On 15 June 1858, 21 Christian residents of Jeddah, which was then an Ottoman town of 5,000 predominantly Muslim inhabitants, were massacred, including the French consul M. Eveillard and his wife, and the British vice-consul Stephen Page, by "some hundreds of Hadramites, inhabitants of Southern Arabia". 24 others, mostly Greeks, some "under British protection" plus the daughter of the French consul Elise Eveillard and the French interpreter M. Emerat, both badly wounded, escaped and took refuge, some by swimming to it, in the steam paddle wheel frigate .

Whereas The Church of England quarterly review (1858) suggested there could be a vague connection to the British suppression of the Indian Rebellion of 1857–1859, and The Spectator wrote that "A Sheik from Delhi is said to have instigated the massacre", the Perth Gazette of 22 October 1858 extensively quoted an interview in the Moniteur of M. Emerat, the French dragoman (interpreter) and chancellor.

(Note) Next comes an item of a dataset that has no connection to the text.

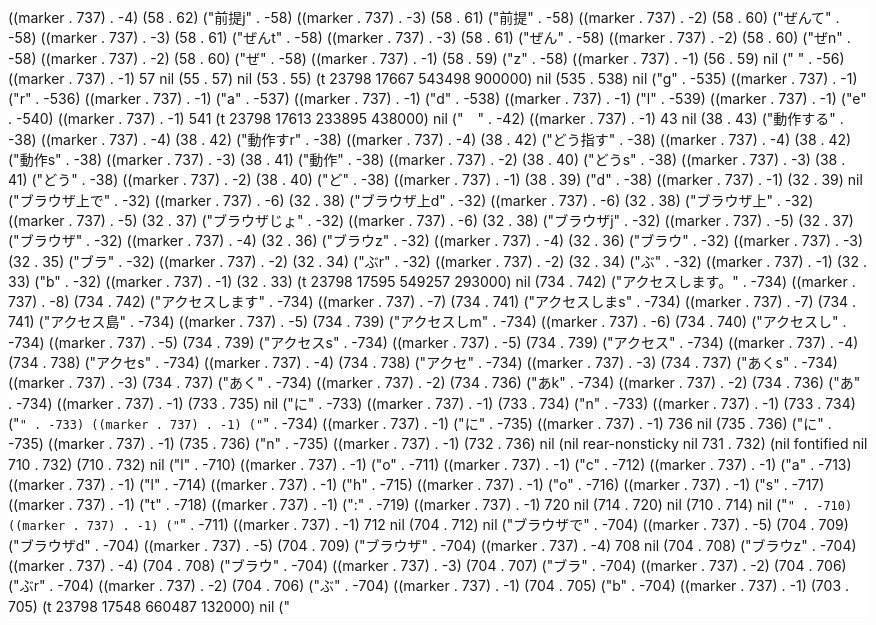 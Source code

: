 ((marker . 737) . -4) (58 . 62) ("前提j" . -58) ((marker . 737) . -3) (58 . 61) ("前提" . -58) ((marker . 737) . -2) (58 . 60) ("ぜんて" . -58) ((marker . 737) . -3) (58 . 61) ("ぜんt" . -58) ((marker . 737) . -3) (58 . 61) ("ぜん" . -58) ((marker . 737) . -2) (58 . 60) ("ぜn" . -58) ((marker . 737) . -2) (58 . 60) ("ぜ" . -58) ((marker . 737) . -1) (58 . 59) ("z" . -58) ((marker . 737) . -1) (56 . 59) nil (" " . -56) ((marker . 737) . -1) 57 nil (55 . 57) nil (53 . 55) (t 23798 17667 543498 900000) nil (535 . 538) nil ("g" . -535) ((marker . 737) . -1) ("r" . -536) ((marker . 737) . -1) ("a" . -537) ((marker . 737) . -1) ("d" . -538) ((marker . 737) . -1) ("l" . -539) ((marker . 737) . -1) ("e" . -540) ((marker . 737) . -1) 541 (t 23798 17613 233895 438000) nil ("　" . -42) ((marker . 737) . -1) 43 nil (38 . 43) ("動作する" . -38) ((marker . 737) . -4) (38 . 42) ("動作すr" . -38) ((marker . 737) . -4) (38 . 42) ("どう指す" . -38) ((marker . 737) . -4) (38 . 42) ("動作s" . -38) ((marker . 737) . -3) (38 . 41) ("動作" . -38) ((marker . 737) . -2) (38 . 40) ("どうs" . -38) ((marker . 737) . -3) (38 . 41) ("どう" . -38) ((marker . 737) . -2) (38 . 40) ("ど" . -38) ((marker . 737) . -1) (38 . 39) ("d" . -38) ((marker . 737) . -1) (32 . 39) nil ("ブラウザ上で" . -32) ((marker . 737) . -6) (32 . 38) ("ブラウザ上d" . -32) ((marker . 737) . -6) (32 . 38) ("ブラウザ上" . -32) ((marker . 737) . -5) (32 . 37) ("ブラウザじょ" . -32) ((marker . 737) . -6) (32 . 38) ("ブラウザj" . -32) ((marker . 737) . -5) (32 . 37) ("ブラウザ" . -32) ((marker . 737) . -4) (32 . 36) ("ブラウz" . -32) ((marker . 737) . -4) (32 . 36) ("ブラウ" . -32) ((marker . 737) . -3) (32 . 35) ("ブラ" . -32) ((marker . 737) . -2) (32 . 34) ("ぶr" . -32) ((marker . 737) . -2) (32 . 34) ("ぶ" . -32) ((marker . 737) . -1) (32 . 33) ("b" . -32) ((marker . 737) . -1) (32 . 33) (t 23798 17595 549257 293000) nil (734 . 742) ("アクセスします。" . -734) ((marker . 737) . -8) (734 . 742) ("アクセスします" . -734) ((marker . 737) . -7) (734 . 741) ("アクセスしまs" . -734) ((marker . 737) . -7) (734 . 741) ("アクセス島" . -734) ((marker . 737) . -5) (734 . 739) ("アクセスしm" . -734) ((marker . 737) . -6) (734 . 740) ("アクセスし" . -734) ((marker . 737) . -5) (734 . 739) ("アクセスs" . -734) ((marker . 737) . -5) (734 . 739) ("アクセス" . -734) ((marker . 737) . -4) (734 . 738) ("アクセs" . -734) ((marker . 737) . -4) (734 . 738) ("アクセ" . -734) ((marker . 737) . -3) (734 . 737) ("あくs" . -734) ((marker . 737) . -3) (734 . 737) ("あく" . -734) ((marker . 737) . -2) (734 . 736) ("あk" . -734) ((marker . 737) . -2) (734 . 736) ("あ" . -734) ((marker . 737) . -1) (733 . 735) nil ("に" . -733) ((marker . 737) . -1) (733 . 734) ("n" . -733) ((marker . 737) . -1) (733 . 734) ("`" . -733) ((marker . 737) . -1) ("`" . -734) ((marker . 737) . -1) ("に" . -735) ((marker . 737) . -1) 736 nil (735 . 736) ("に" . -735) ((marker . 737) . -1) (735 . 736) ("n" . -735) ((marker . 737) . -1) (732 . 736) nil (nil rear-nonsticky nil 731 . 732) (nil fontified nil 710 . 732) (710 . 732) nil ("l" . -710) ((marker . 737) . -1) ("o" . -711) ((marker . 737) . -1) ("c" . -712) ((marker . 737) . -1) ("a" . -713) ((marker . 737) . -1) ("l" . -714) ((marker . 737) . -1) ("h" . -715) ((marker . 737) . -1) ("o" . -716) ((marker . 737) . -1) ("s" . -717) ((marker . 737) . -1) ("t" . -718) ((marker . 737) . -1) (":" . -719) ((marker . 737) . -1) 720 nil (714 . 720) nil (710 . 714) nil ("`" . -710) ((marker . 737) . -1) ("`" . -711) ((marker . 737) . -1) 712 nil (704 . 712) nil ("ブラウザで" . -704) ((marker . 737) . -5) (704 . 709) ("ブラウザd" . -704) ((marker . 737) . -5) (704 . 709) ("ブラウザ" . -704) ((marker . 737) . -4) 708 nil (704 . 708) ("ブラウz" . -704) ((marker . 737) . -4) (704 . 708) ("ブラウ" . -704) ((marker . 737) . -3) (704 . 707) ("ブラ" . -704) ((marker . 737) . -2) (704 . 706) ("ぶr" . -704) ((marker . 737) . -2) (704 . 706) ("ぶ" . -704) ((marker . 737) . -1) (704 . 705) ("b" . -704) ((marker . 737) . -1) (703 . 705) (t 23798 17548 660487 132000) nil ("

According to him, the events were provoked by a commercial dispute which ended by the rehoisting of the British flag on an Indian ship and the hauling down of the Ottoman one, which provoked a riot. He added that the "agitators" actually resented the presence of non-Muslims "whose presence, in their eyes, defiled the sacred soil of the Hejaz".

The massacre was discussed in the British House of Commons on 12 and 22 July 1858.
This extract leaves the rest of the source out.